The Nothingness of (the) Nothing
DOI:
https://doi.org/10.7346/e&c042021‐11Abstract
In recent years, in the analytic philosophical community various people have focused their attention again on (the) Nothing, in order to say that, pace Carnap (1932/1959) and pro Heidegger (1929/1977), there are occurrences of the corresponding phrase “(the) Nothing” in which it works as a singular term, not as a quantified expression (e.g. Casati‐Fujikawa 2015, 2019, Costantini 2020, Jacquette 2013, 2015, Oliver‐Smiley 2013, Priest 2014a,b, Simionato 2017, Voltolini 2015). First of all, I will stress again that, if those occurrences are referentially successful, as most of the previous people proposes, they denote an object that is paradoxical. For it is inconsistent because of its contradictory behavior with respect to a certain universal first‐order property, what I call the genuine existential property, i.e., Russell’s (1903) being. After reviewing and assessing such proposals, I will moreover try to show why the antecedent of the above conditional is false. In a nutshell, there cannot, even impossibly, be such a thing as (the) Nothing, not because this would make the overall totality of beings contradictory as well (by both including and not including (the) Nothing), but because (as Twardowski 1892/1977 somehow intuited) it would prevent that totality from being determined at all and (pace Costantini 2020) once for all.
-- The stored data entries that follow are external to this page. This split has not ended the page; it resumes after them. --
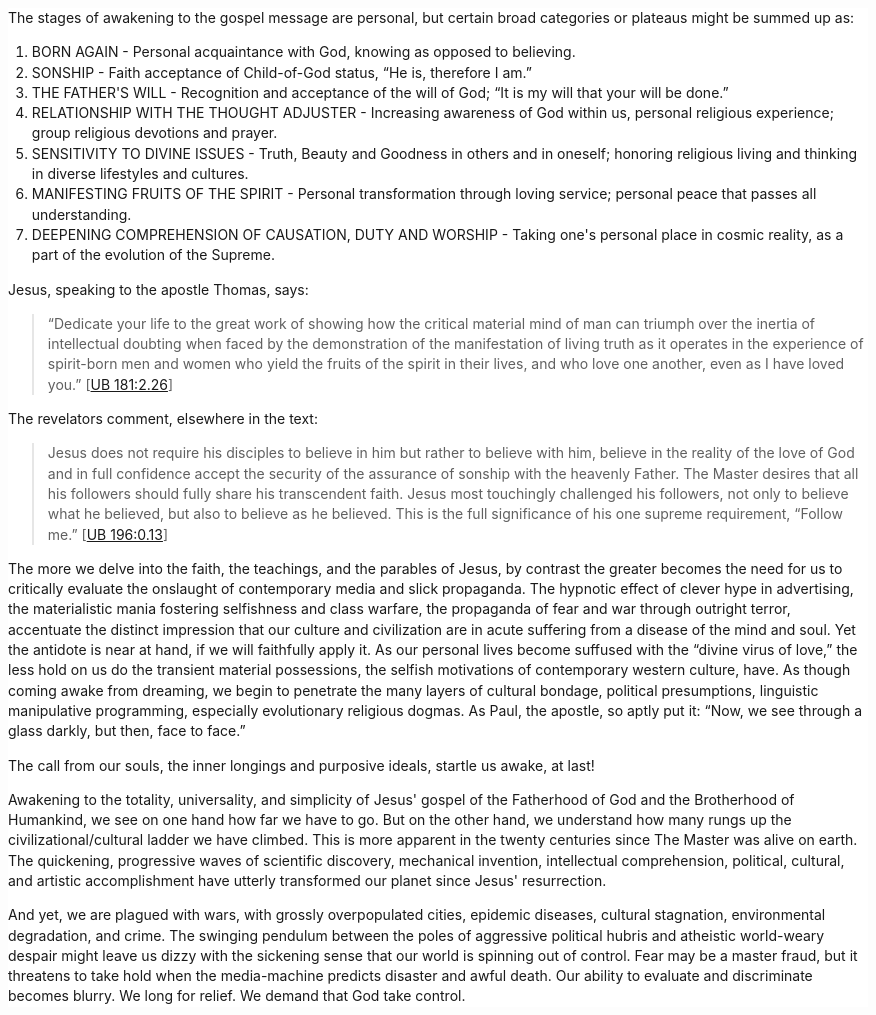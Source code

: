 The stages of awakening to the gospel message are personal, but certain broad categories or plateaus might be summed up as:
1. BORN AGAIN - Personal acquaintance with God, knowing as opposed to believing.
2. SONSHIP - Faith acceptance of Child-of-God status, “He is, therefore I am.”
3. THE FATHER'S WILL - Recognition and acceptance of the will of God; “It is my will that your will be done.”
4. RELATIONSHIP WITH THE THOUGHT ADJUSTER - Increasing awareness of God within us, personal religious experience; group religious devotions and prayer.
5. SENSITIVITY TO DIVINE ISSUES - Truth, Beauty and Goodness in others and in oneself; honoring religious living and thinking in diverse lifestyles and cultures.
6. MANIFESTING FRUITS OF THE SPIRIT - Personal transformation through loving service; personal peace that passes all understanding.
7. DEEPENING COMPREHENSION OF CAUSATION, DUTY AND WORSHIP - Taking one's personal place in cosmic reality, as a part of the evolution of the Supreme.

Jesus, speaking to the apostle Thomas, says: 

> “Dedicate your life to the great work of showing how the critical material mind of man can triumph over the inertia of intellectual doubting when faced by the demonstration of the manifestation of living truth as it operates in the experience of spirit-born men and women who yield the fruits of the spirit in their lives, and who love one another, even as I have loved you.” <a id="a95_378"></a>[[UB 181:2.26](/en/The_Urantia_Book/181#p2_26)]

The revelators comment, elsewhere in the text: 

> Jesus does not require his disciples to believe in him but rather to believe with him, believe in the reality of the love of God and in full confidence accept the security of the assurance of sonship with the heavenly Father. The Master desires that all his followers should fully share his transcendent faith. Jesus most touchingly challenged his followers, not only to believe what he believed, but also to believe as he believed. This is the full significance of his one supreme requirement, “Follow me.” <a id="a99_510"></a>[[UB 196:0.13](/en/The_Urantia_Book/196#p0_13)]

The more we delve into the faith, the teachings, and the parables of Jesus, by contrast the greater becomes the need for us to critically evaluate the onslaught of contemporary media and slick propaganda. The hypnotic effect of clever hype in advertising, the materialistic mania fostering selfishness and class warfare, the propaganda of fear and war through outright terror, accentuate the distinct impression that our culture and civilization are in acute suffering from a disease of the mind and soul. Yet the antidote is near at hand, if we will faithfully apply it. As our personal lives become suffused with the “divine virus of love,” the less hold on us do the transient material possessions, the selfish motivations of contemporary western culture, have. As though coming awake from dreaming, we begin to penetrate the many layers of cultural bondage, political presumptions, linguistic manipulative programming, especially evolutionary religious dogmas. As Paul, the apostle, so aptly put it: “Now, we see through a glass darkly, but then, face to face.”

The call from our souls, the inner longings and purposive ideals, startle us awake, at last!

Awakening to the totality, universality, and simplicity of Jesus' gospel of the Fatherhood of God and the Brotherhood of Humankind, we see on one hand how far we have to go. But on the other hand, we understand how many rungs up the civilizational/cultural ladder we have climbed. This is more apparent in the twenty centuries since The Master was alive on earth. The quickening, progressive waves of scientific discovery, mechanical invention, intellectual comprehension, political, cultural, and artistic accomplishment have utterly transformed our planet since Jesus' resurrection.

And yet, we are plagued with wars, with grossly overpopulated cities, epidemic diseases, cultural stagnation, environmental degradation, and crime. The swinging pendulum between the poles of aggressive political hubris and atheistic world-weary despair might leave us dizzy with the sickening sense that our world is spinning out of control. Fear may be a master fraud, but it threatens to take hold when the media-machine predicts disaster and awful death. Our ability to evaluate and discriminate becomes blurry. We long for relief. We demand that God take control.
Finally, therefore, the only things that there legitimately are à propos of (the) Nothing are significant propositions, depending on the fact that the phrase “(the) Nothing” yields a contextually meaningful contribution to them qua Russellean definite description, even though it does not denote at all. Possibly, this position is similar to what Severino (1957, 2013) maintained on this subject.